Hanya kata itu yang sanggup saya ucapkan ketika sebagian besar calon
gubernur NTB, termasuk incumbent--disinyalir melakukan praktik Poligami.
Bahkan salah seorang calon disinyalir memiliki istri lebih dari dua.
Jikapun ada calon yang tidak berpoligami, namun diinternl partai
pengusungnya, para kader partai ini –sebagaimana dikemukakan sang
pendiri diberbagai media--sering diasumsikan sebagai orang-orang yang
pro-poligami. Memang ada yang salah dengan Poligami?
Dalam
sejarah Islam maupun kajian fikih klasik, poligami memang memiliki
legitimasi yang cukup kuat. Meminjam istilah Derrida, hal itu seakan
telah menjadi logosentrisme: kebenaran yg terang-benderang dan tidak
bisa diperdebatkan lagi. Sebab selain mendapat legitimasi tekstual
(nash) juga mendapat dukungan secara kultural dan terus direproduksi
dalam praktik atau wacana sosial. Tapi jelas pula, dalam kehidupan
modern, praktek poligami amat problematik. Apalagi jika itu menyangkut
pejabat publik semisal calon Bupati atau Gubernur ini. Kita tidak bisa
menutup mata jika persoalan istri para pejabat adalah semata persoalan
privat, individual, yang tidak boleh diketahui oleh publik. Sebab ketika
seorang (laki-laki) menjadi pejabat biasanya secara otomatis, istrinya
juga menduduki posisi strategis dalam lembaga-lembaga publik semisal
organisasi Dharma Wanita, Tim Penggerak PKK dst. Organisasi tersebut
juga di support oleh dana pemerintah yang nota bene adalah uang publik.

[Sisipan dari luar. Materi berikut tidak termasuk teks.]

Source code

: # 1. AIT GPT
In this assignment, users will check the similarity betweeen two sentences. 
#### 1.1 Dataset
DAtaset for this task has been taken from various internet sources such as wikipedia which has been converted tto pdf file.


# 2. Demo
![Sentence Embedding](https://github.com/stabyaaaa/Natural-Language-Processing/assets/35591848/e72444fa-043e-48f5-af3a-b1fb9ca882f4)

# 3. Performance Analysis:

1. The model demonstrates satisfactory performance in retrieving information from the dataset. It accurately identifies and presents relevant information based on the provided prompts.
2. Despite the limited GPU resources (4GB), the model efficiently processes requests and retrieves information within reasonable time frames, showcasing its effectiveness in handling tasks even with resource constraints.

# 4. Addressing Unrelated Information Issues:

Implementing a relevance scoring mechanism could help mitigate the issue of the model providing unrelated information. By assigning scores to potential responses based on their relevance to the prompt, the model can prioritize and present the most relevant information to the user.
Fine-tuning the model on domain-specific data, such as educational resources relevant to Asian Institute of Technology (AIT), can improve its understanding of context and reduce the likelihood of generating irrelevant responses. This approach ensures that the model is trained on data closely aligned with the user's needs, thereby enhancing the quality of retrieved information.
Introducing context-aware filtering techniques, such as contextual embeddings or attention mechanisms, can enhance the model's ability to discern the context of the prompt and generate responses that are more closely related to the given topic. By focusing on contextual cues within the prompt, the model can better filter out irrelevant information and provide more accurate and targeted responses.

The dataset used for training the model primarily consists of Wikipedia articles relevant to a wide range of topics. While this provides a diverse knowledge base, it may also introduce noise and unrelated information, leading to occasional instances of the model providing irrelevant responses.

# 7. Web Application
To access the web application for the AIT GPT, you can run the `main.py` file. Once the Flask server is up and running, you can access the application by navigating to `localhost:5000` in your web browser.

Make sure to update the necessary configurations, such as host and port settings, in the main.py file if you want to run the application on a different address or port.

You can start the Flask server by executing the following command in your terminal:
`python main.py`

So, bukankah persoalan ini layak menjadi perbincangan publik? Apalagi
seorang Istri pejabat sekelas gubernur! Biasanya istri pejabat itu juga
terlibat aktif dalam kampanye program-program pemerintah ketika suaminya
menjabat. Lihat saja foto-foto mereka di sepanjang jalan atau di depan
kantor-kantor pemerintahan.
Kemandulan Teologis
Dalam
konteks Fiqiyyah maupun diskursus tafsir keagamaan kontemporer,
mempraktekkan poligami dalam masyarakat modern sekarang ini bisa dibaca
sebagai bukti kemandulan teologis. Dari sisi historis, konteks
pembolehan poligami dalam Islam pada mulanya bertujuan justru untuk
membatasi, bukan menambah jumlah istri. Sebab, dalam masyarakat Arab
ketika itu, perempuan ibarat "obyek" yang boleh diapasajakan oleh
laki-laki. Maka banyak orang, termasuk Umar ibn al-Khatab, sebelum
menjadi muslim, tega mengubur bayinya yang terlahir perempuan. Di masa
Arab jahiliyah, orang bisa beristri berapa saja, siapa saja. Asalkan
mampu, asalkan bisa.
Kemudian Islam datang dengan
menawarkan sebuah aturan "jika terpaksa, maksimal empat". Mengapa empat?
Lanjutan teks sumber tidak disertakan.